__WORK REQUEST__. An exact copy of the data below is required; return it in full.

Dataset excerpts
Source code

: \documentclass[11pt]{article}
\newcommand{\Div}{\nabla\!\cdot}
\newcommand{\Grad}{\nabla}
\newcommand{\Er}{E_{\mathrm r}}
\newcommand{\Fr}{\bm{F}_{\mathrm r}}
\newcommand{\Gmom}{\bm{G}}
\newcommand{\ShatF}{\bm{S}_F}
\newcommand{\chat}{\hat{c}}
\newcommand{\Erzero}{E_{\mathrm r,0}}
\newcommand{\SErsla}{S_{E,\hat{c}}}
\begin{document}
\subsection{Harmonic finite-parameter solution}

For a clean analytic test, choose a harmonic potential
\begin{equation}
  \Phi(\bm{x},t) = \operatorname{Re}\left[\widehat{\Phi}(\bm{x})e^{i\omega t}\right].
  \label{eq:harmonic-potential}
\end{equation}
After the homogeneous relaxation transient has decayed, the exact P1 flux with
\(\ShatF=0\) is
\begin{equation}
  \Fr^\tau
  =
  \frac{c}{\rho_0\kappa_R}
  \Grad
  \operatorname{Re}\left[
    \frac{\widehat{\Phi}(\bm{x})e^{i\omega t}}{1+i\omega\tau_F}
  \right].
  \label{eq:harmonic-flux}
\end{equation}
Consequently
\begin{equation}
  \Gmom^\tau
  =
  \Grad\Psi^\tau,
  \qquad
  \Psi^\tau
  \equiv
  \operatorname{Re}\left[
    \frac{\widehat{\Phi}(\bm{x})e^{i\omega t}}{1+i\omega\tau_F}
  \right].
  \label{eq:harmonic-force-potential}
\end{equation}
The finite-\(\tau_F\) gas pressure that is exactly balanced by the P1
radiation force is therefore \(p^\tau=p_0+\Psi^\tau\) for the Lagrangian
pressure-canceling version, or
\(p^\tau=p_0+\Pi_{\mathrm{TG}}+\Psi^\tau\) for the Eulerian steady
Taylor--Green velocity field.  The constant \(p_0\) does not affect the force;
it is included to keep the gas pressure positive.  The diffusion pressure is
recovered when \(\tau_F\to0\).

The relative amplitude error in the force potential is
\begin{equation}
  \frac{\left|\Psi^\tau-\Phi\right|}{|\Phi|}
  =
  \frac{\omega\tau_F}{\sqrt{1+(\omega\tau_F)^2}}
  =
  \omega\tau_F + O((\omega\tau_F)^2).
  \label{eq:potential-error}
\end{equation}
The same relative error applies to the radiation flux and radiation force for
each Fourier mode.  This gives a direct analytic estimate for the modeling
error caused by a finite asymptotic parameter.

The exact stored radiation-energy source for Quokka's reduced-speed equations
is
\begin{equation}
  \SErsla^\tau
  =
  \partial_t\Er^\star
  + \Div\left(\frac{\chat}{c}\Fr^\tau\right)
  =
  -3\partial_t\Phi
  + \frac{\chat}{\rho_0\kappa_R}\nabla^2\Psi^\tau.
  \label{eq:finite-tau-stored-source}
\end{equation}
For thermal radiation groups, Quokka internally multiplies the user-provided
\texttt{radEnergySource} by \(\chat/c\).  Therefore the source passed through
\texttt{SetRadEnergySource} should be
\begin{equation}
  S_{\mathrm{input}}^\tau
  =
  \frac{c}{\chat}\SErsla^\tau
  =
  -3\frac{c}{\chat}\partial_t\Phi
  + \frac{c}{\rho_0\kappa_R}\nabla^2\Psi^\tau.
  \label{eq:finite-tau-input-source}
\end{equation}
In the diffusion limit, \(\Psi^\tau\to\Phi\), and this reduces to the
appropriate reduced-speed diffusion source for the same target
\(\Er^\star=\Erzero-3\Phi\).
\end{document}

__OUTPUT FOR THIS TASK__.
Source code

: \documentclass[11pt]{article}
\newcommand{\Div}{\nabla\!\cdot}
\newcommand{\Grad}{\nabla}
\newcommand{\Er}{E_{\mathrm r}}
\newcommand{\Fr}{\bm{F}_{\mathrm r}}
\newcommand{\Gmom}{\bm{G}}
\newcommand{\ShatF}{\bm{S}_F}
\newcommand{\chat}{\hat{c}}
\newcommand{\Erzero}{E_{\mathrm r,0}}
\newcommand{\SErsla}{S_{E,\hat{c}}}
\begin{document}
\subsection{Harmonic finite-parameter solution}

For a clean analytic test, choose a harmonic potential
\begin{equation}
  \Phi(\bm{x},t) = \operatorname{Re}\left[\widehat{\Phi}(\bm{x})e^{i\omega t}\right].
  \label{eq:harmonic-potential}
\end{equation}
After the homogeneous relaxation transient has decayed, the exact P1 flux with
\(\ShatF=0\) is
\begin{equation}
  \Fr^\tau
  =
  \frac{c}{\rho_0\kappa_R}
  \Grad
  \operatorname{Re}\left[
    \frac{\widehat{\Phi}(\bm{x})e^{i\omega t}}{1+i\omega\tau_F}
  \right].
  \label{eq:harmonic-flux}
\end{equation}
Consequently
\begin{equation}
  \Gmom^\tau
  =
  \Grad\Psi^\tau,
  \qquad
  \Psi^\tau
  \equiv
  \operatorname{Re}\left[
    \frac{\widehat{\Phi}(\bm{x})e^{i\omega t}}{1+i\omega\tau_F}
  \right].
  \label{eq:harmonic-force-potential}
\end{equation}
The finite-\(\tau_F\) gas pressure that is exactly balanced by the P1
radiation force is therefore \(p^\tau=p_0+\Psi^\tau\) for the Lagrangian
pressure-canceling version, or
\(p^\tau=p_0+\Pi_{\mathrm{TG}}+\Psi^\tau\) for the Eulerian steady
Taylor--Green velocity field.  The constant \(p_0\) does not affect the force;
it is included to keep the gas pressure positive.  The diffusion pressure is
recovered when \(\tau_F\to0\).

The relative amplitude error in the force potential is
\begin{equation}
  \frac{\left|\Psi^\tau-\Phi\right|}{|\Phi|}
  =
  \frac{\omega\tau_F}{\sqrt{1+(\omega\tau_F)^2}}
  =
  \omega\tau_F + O((\omega\tau_F)^2).
  \label{eq:potential-error}
\end{equation}
The same relative error applies to the radiation flux and radiation force for
each Fourier mode.  This gives a direct analytic estimate for the modeling
error caused by a finite asymptotic parameter.

The exact stored radiation-energy source for Quokka's reduced-speed equations
is
\begin{equation}
  \SErsla^\tau
  =
  \partial_t\Er^\star
  + \Div\left(\frac{\chat}{c}\Fr^\tau\right)
  =
  -3\partial_t\Phi
  + \frac{\chat}{\rho_0\kappa_R}\nabla^2\Psi^\tau.
  \label{eq:finite-tau-stored-source}
\end{equation}
For thermal radiation groups, Quokka internally multiplies the user-provided
\texttt{radEnergySource} by \(\chat/c\).  Therefore the source passed through
\texttt{SetRadEnergySource} should be
\begin{equation}
  S_{\mathrm{input}}^\tau
  =
  \frac{c}{\chat}\SErsla^\tau
  =
  -3\frac{c}{\chat}\partial_t\Phi
  + \frac{c}{\rho_0\kappa_R}\nabla^2\Psi^\tau.
  \label{eq:finite-tau-input-source}
\end{equation}
In the diffusion limit, \(\Psi^\tau\to\Phi\), and this reduces to the
appropriate reduced-speed diffusion source for the same target
\(\Er^\star=\Erzero-3\Phi\).
\end{document}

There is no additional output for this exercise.